What do you enjoy doing most in your leisure time?
What is a song or poem that speaks to you and why?
Landslide, by Fleetwood Mac.
At 5½ years older than me, the song’s been in my life effectively forever. But its themes of love and loss, overcoming naivety, growing up and moving on… have grown in significance to and with me as I’ve grown older. And to hear Stevie Nicks speak about it, it feels like it has for her as well, which just doubles the feeling it creates of timeless relevance.
In concert, Nicks would often dedicate the song to her father, which lead to all manner of speculation about the lyrics being about the importance of family. And there’s definitely an undertone of that in there: when in 2015 she confirmed that it was about a challenging moment of decision in her youth in which she was torn between continuing to try to “make it” as a musical act with her then-partner Lindsey Buckingham or return to education. Her father was apparently supportive of either option but favoured the latter.
Ultimately she chose the former and it worked out well for her career… although of course the pair’s romantic relationship eventually collapsed. And so the song’s lyrics, originally about indecision, grow into a new interpretation: one of sliding doors moments, of “what ifs”. In some parallel universe Stevie Nicks dropped out of Buckingham Nicks before Keith Olsen introduced Lindsey Buckingham to Mick Fleetwood, and we’d probably never have heard Landslide.3
Stevie still sings Landslide in concert, and now it feels like it’s entered its third life and lends itself a whole new interpretation. Those lyrics about turning around and looking back, which were originally about reconsidering the choices you made in your youth and the path you’d set yourself on, take on a whole new dimension when sung by somebody as they grow through their 60s and into their 70s!

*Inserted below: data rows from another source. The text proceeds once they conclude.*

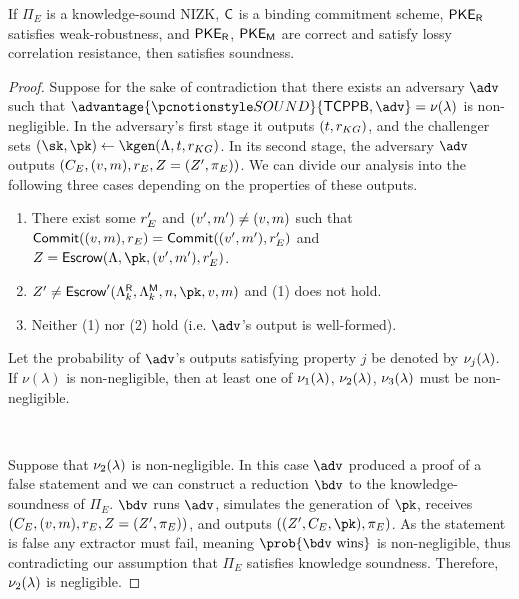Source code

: \begin{lemma}
	\label{lemma:main-soundness}
	If $\Pi_{E}$ is a knowledge-sound NIZK, $\comscheme$ is a binding commitment scheme, $\pker$ satisfies weak-robustness, and $\pker$, $\pkem$ are correct and satisfy lossy correlation resistance, then \schemename{} satisfies soundness.
\end{lemma}

\begin{proof}
	Suppose for the sake of contradiction that there exists an adversary $\adv$ such that $\advantage{\soundgame}{\mathsf{TCPPB}, \adv} = \nu(\secpar)$ is non-negligible.
	In the adversary's first stage it outputs $(\thr, \kgr)$, and the challenger sets $(\sk, \pk) \leftarrow \kgen(\ppbpp, \thr, \kgr)$.
	In its second stage, the adversary $\adv$ outputs $(\ecom, (\uval, \msg), \er, \esc = (\esc', \zkproof_{E}))$.
	We can divide our analysis into the following three cases depending on the properties of these outputs.
	\begin{enumerate}
		\item There exist some $\er'$ and $(\uval', \msg') \neq (\uval, \msg)$ such that $\commit((\uval, \msg), \er) = \allowbreak\commit(\allowbreak(\allowbreak\uval',\allowbreak \msg'),\allowbreak \er')$ and $\esc = \escrow(\ppbpp, \pk, (\uval', \msg'), \er')$.
		\item $Z' \neq \escrow'(\pkerpp, \pkempp, \numdigits, \pk, \uval, \msg)$ and (1) does not hold.
		\item Neither (1) nor (2) hold (i.e. $\adv$'s output is well-formed).
	\end{enumerate}
	Let the probability of $\adv$'s outputs satisfying property $j$ be denoted by $\nu_j(\secpar)$.
	If $\nu(\lambda)$ is non-negligible, then at least one of $\nu_1(\secpar)$, $\nu_2(\secpar)$, $\nu_3(\secpar)$ must be non-negligible.

	${}$

	Suppose that $\nu_2(\secpar)$ is non-negligible.
	In this case $\adv$ produced a proof of a false statement and we can construct a reduction $\bdv$ to the knowledge-soundness of $\Pi_{E}$.
	$\bdv$ runs $\adv$, simulates the generation of $\pk$, receives $(\ecom, (\uval, \msg), \er, \esc = (\esc', \zkproof_{E}))$, and outputs $((Z', \ecom, \pk), \zkproof_{E})$.
	As the statement is false any extractor must fail, meaning $\prob{\bdv \text{ wins}}$ is non-negligible, thus contradicting our assumption that $\Pi_{E}$ satisfies knowledge soundness.
	Therefore, $\nu_2(\secpar)$ is negligible.


\end{proof}
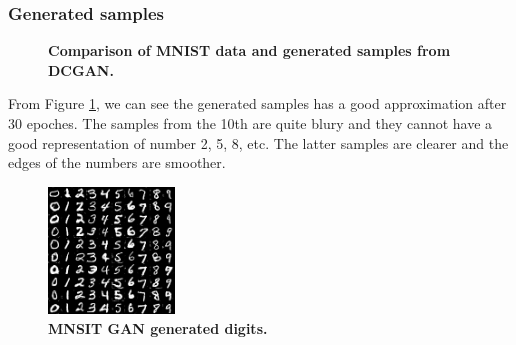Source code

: \documentclass{article}
\newcommand{\mycaption}[2]{\caption[#1]{\textbf{#1.} #2}}
\begin{document}
\newpage
\subsubsection{Generated samples}

\begin{figure}[!htb]
  \centering
  \mycaption{Comparison of MNIST data and generated samples from DCGAN}{}
  \label{fig_DCGAN_MNIST}
\end{figure}

From Figure \ref{fig_DCGAN_MNIST}, 
we can see the generated samples has a good approximation after 30 epoches.
The samples from the 10th are quite blury and they cannot have a good representation of number 2, 5, 8, etc.
The latter samples are clearer and the edges of the numbers are smoother.

\begin{figure}[!htb]
  \centering
  \includegraphics[width=0.3\textwidth]{imgs/MNIST_digits.png}
  \mycaption{MNSIT GAN generated digits}{}
  \label{fig_MNSIT_digits}
\end{figure}
\end{document}

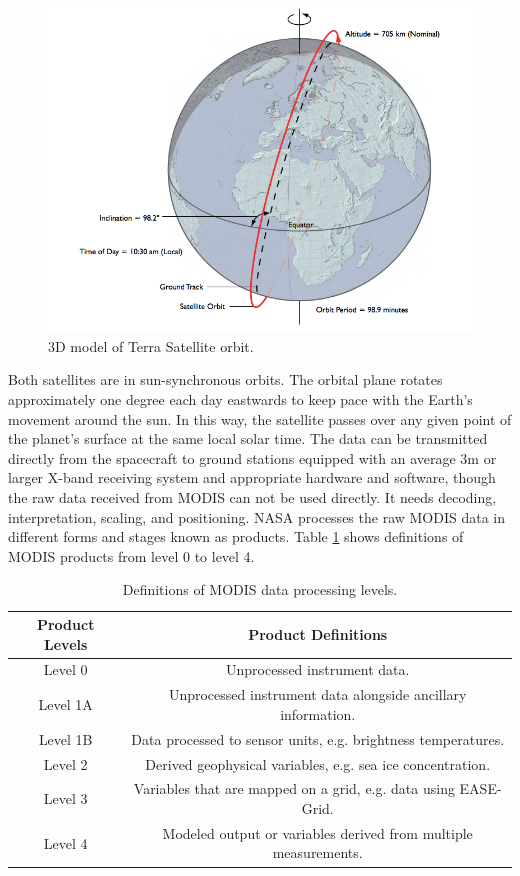\documentclass{article}
\begin{document}
\begin{figure}[!ht]
\begin{center}
\includegraphics[width=12cm]{inclination.png}
\caption{3D model of Terra Satellite orbit.\citep{king2007our}}
\label{Fig: 3DTerra}
\end{center}
\end{figure}

Both satellites are in sun-synchronous orbits. The orbital plane rotates approximately one degree each day eastwards to keep pace with the Earth's movement around the sun. In this way, the satellite passes over any given point of the planet's surface at the same local solar time. The data can be transmitted directly from the spacecraft to ground stations equipped with an average 3m or larger X-band receiving system and appropriate hardware and software, though the raw data received from MODIS can not be used directly.  It needs decoding, interpretation, scaling, and positioning. NASA processes the raw MODIS data in different forms and stages known as products. Table \ref{Tab:modisproduct} shows definitions of MODIS products from level 0 to level 4.

\begin{table}[!ht]
\caption{Definitions of MODIS data processing levels.}\label{Tab:modisproduct}
\centering
\begin{tabular}{|c|c|}
\hline
Product Levels & Product Definitions\\
\hline
Level 0 & Unprocessed instrument data.\\
\hline
Level 1A & Unprocessed instrument data alongside ancillary information.\\
\hline
Level 1B & Data processed to sensor units, e.g. brightness temperatures.\\
\hline
Level 2 & Derived geophysical variables, e.g. sea ice concentration.\\
\hline
Level 3 & Variables that are mapped on a grid, e.g. data using EASE-Grid.\\
\hline
Level 4 & Modeled output or variables derived from multiple measurements.\\
\hline
\end{tabular}
\end{table}
\end{document}

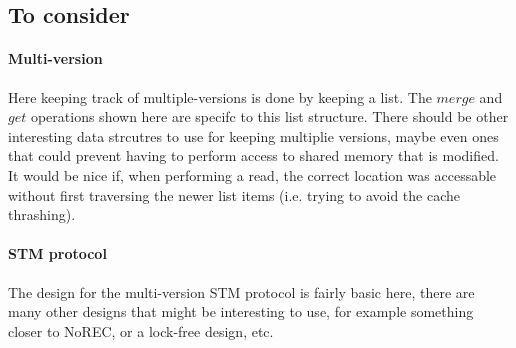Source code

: \documentclass[11pt,letterpaper]{article}
\begin{document}
\subsection{To consider}
\paragraph{Multi-version}
Here keeping track of multiple-versions is done by keeping a list.
The $\mathit{merge}$ and $\mathit{get}$ operations shown here are specifc to this list structure.
There should be other interesting data strcutres to use for keeping multiplie versions, maybe
even ones that could prevent having to perform access to shared memory that is modified.
It would be nice if, when performing a read, the correct location was accessable without first traversing the newer
list items (i.e. trying to avoid the cache thrashing).

\paragraph{STM protocol}
The design for the multi-version STM protocol is fairly basic here, there are many other designs that might
be interesting to use, for example something closer to NoREC, or
a lock-free design, etc.
\end{document}
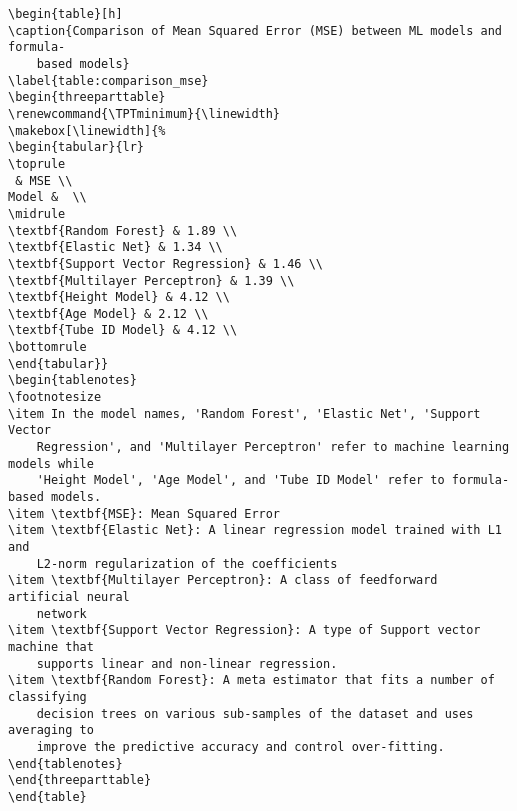 \documentclass[11pt]{article}
\begin{document}
\begin{Verbatim}[tabsize=4]
\begin{table}[h]
\caption{Comparison of Mean Squared Error (MSE) between ML models and formula-
	based models}
\label{table:comparison_mse}
\begin{threeparttable}
\renewcommand{\TPTminimum}{\linewidth}
\makebox[\linewidth]{%
\begin{tabular}{lr}
\toprule
 & MSE \\
Model &  \\
\midrule
\textbf{Random Forest} & 1.89 \\
\textbf{Elastic Net} & 1.34 \\
\textbf{Support Vector Regression} & 1.46 \\
\textbf{Multilayer Perceptron} & 1.39 \\
\textbf{Height Model} & 4.12 \\
\textbf{Age Model} & 2.12 \\
\textbf{Tube ID Model} & 4.12 \\
\bottomrule
\end{tabular}}
\begin{tablenotes}
\footnotesize
\item In the model names, 'Random Forest', 'Elastic Net', 'Support Vector
	Regression', and 'Multilayer Perceptron' refer to machine learning models while
	'Height Model', 'Age Model', and 'Tube ID Model' refer to formula-based models.
\item \textbf{MSE}: Mean Squared Error
\item \textbf{Elastic Net}: A linear regression model trained with L1 and
	L2-norm regularization of the coefficients
\item \textbf{Multilayer Perceptron}: A class of feedforward artificial neural
	network
\item \textbf{Support Vector Regression}: A type of Support vector machine that
	supports linear and non-linear regression.
\item \textbf{Random Forest}: A meta estimator that fits a number of classifying
	decision trees on various sub-samples of the dataset and uses averaging to
	improve the predictive accuracy and control over-fitting.
\end{tablenotes}
\end{threeparttable}
\end{table}

\end{Verbatim}




\end{document}
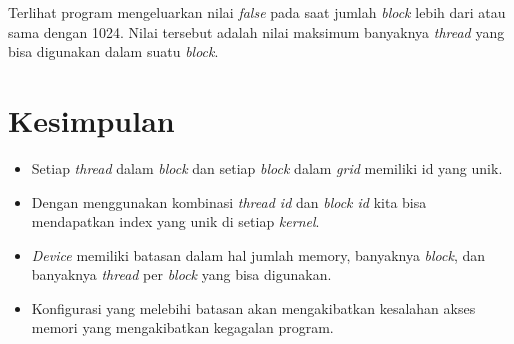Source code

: Terlihat program mengeluarkan nilai \textit{false} pada saat jumlah \textit{block} lebih dari atau sama dengan 1024.  Nilai tersebut adalah nilai maksimum banyaknya \textit{thread} yang bisa digunakan dalam suatu \textit{block}.

\section{Kesimpulan}

\begin{itemize}
	\item Setiap \textit{thread} dalam \textit{block} dan setiap \textit{block} dalam \textit{grid} memiliki id yang unik.
	\item Dengan menggunakan kombinasi \textit{thread id} dan \textit{block id} kita bisa mendapatkan index yang unik di setiap \textit{kernel}.
	\item \textit{Device} memiliki batasan dalam hal jumlah memory, banyaknya \textit{block}, dan banyaknya \textit{thread} per \textit{block} yang bisa digunakan.
	\item Konfigurasi yang melebihi batasan akan mengakibatkan kesalahan akses memori yang mengakibatkan kegagalan program.  
\end{itemize}
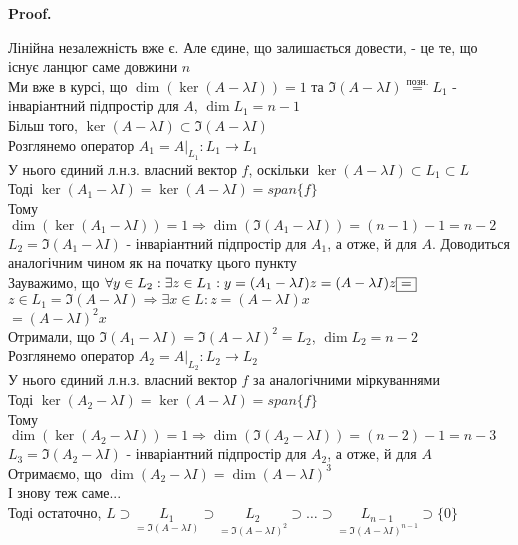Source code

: \documentclass[a4paper, 10pt]{article}
\makeatletter
\theoremstyle{theoremdd}
\renewenvironment{proof}[1][Proof.\\]{\par
\pushQED{\hfill \qed}%
\normalfont \topsep6\p@\@plus6\p@\relax
\trivlist
\item\relax
{\bfseries
#1\@addpunct{.}}\hspace\labelsep\ignorespaces
}{%
\popQED\endtrivlist\@endpefalse
}
\makeatother
\begin{document}
\begin{proof}
Лінійна незалежність вже є. Але єдине, що залишається довести, - це те, що існує ланцюг саме довжини $n$\\
Ми вже в курсі, що $\dim(\ker(A-\lambda I)) = 1$ та $\Im(A-\lambda I) \overset{\textrm{позн.}}{=} L_1$ - інваріантний підпростір для $A$, $\dim L_1 = n-1$\\
Більш того, $\ker(A-\lambda I) \subset \Im(A-\lambda I)$
\bigskip \\
Розглянемо оператор $A_1 = A |_{L_1}: L_1 \to L_1$\\
У нього єдиний л.н.з. власний вектор $f$, оскільки $\ker(A-\lambda I) \subset L_1 \subset L$\\
Тоді $\ker(A_1-\lambda I) = \ker(A-\lambda I) = span\{f\}$\\
Тому $\dim(\ker(A_1 - \lambda I)) = 1 \Rightarrow \dim (\Im(A_1-\lambda I)) = (n-1)-1=n-2$\\
$L_2 = \Im(A_1-\lambda I)$ - інваріантний підпростір для $A_1$, а отже, й для $A$. Доводиться аналогічним чином як на початку цього пункту\\
Зауважимо, що $\forall y \in L_2: \exists z \in L_1: \\ y = (A_1 - \lambda I)z = (A-\lambda I)z \boxed{=}$\\
$z \in L_1 = \Im(A-\lambda I) \Rightarrow \exists x \in L: z = (A-\lambda I)x$\\
$\boxed{=} (A-\lambda I)^2 x$\\
Отримали, що $\Im(A_1 - \lambda I) = \Im(A-\lambda I)^2 = L_2$, $\dim L_2 = n-2$
\bigskip \\
Розглянемо оператор $A_2 = A |_{L_2}: L_2 \to L_2$\\
У нього єдиний л.н.з. власний вектор $f$ за аналогічними міркуваннями\\
Тоді $\ker(A_2-\lambda I) = \ker(A-\lambda I) = span\{f\}$\\
Тому $\dim(\ker(A_2 - \lambda I)) = 1 \Rightarrow \dim (\Im(A_2-\lambda I)) = (n-2)-1=n-3$\\
$L_3 = \Im(A_2-\lambda I)$ - інваріантний підпростір для $A_2$, а отже, й для $A$\\
Отримаємо, що $\dim (A_2 - \lambda I) = \dim (A-\lambda I)^3$\\
І знову теж саме...
\bigskip \\
Тоді остаточно, $L \supset \underset{=\Im(A-\lambda I)}{L_1} \supset \underset{=\Im(A-\lambda I)^2}{L_2} \supset \dots \supset \underset{=\Im(A-\lambda I)^{n-1}}{L_{n-1}} \supset \{0\}$\\

\end{proof}
\end{document}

In particular, coming to the song as a parent4 is a whole other thing. Its thoughts on innocence and growing-up, and watching your children do so, reminds me of my perpetual struggle with comparing myself to the best parent I know. An intergenerational effort to be my best me; to look forwards with courage and backwards with compassion for myself.
All of which is pretty awesome for a song that under other circumstances might be just a catchy twist on a classic country rock chord progression with some good singing. Sliding doors, eh?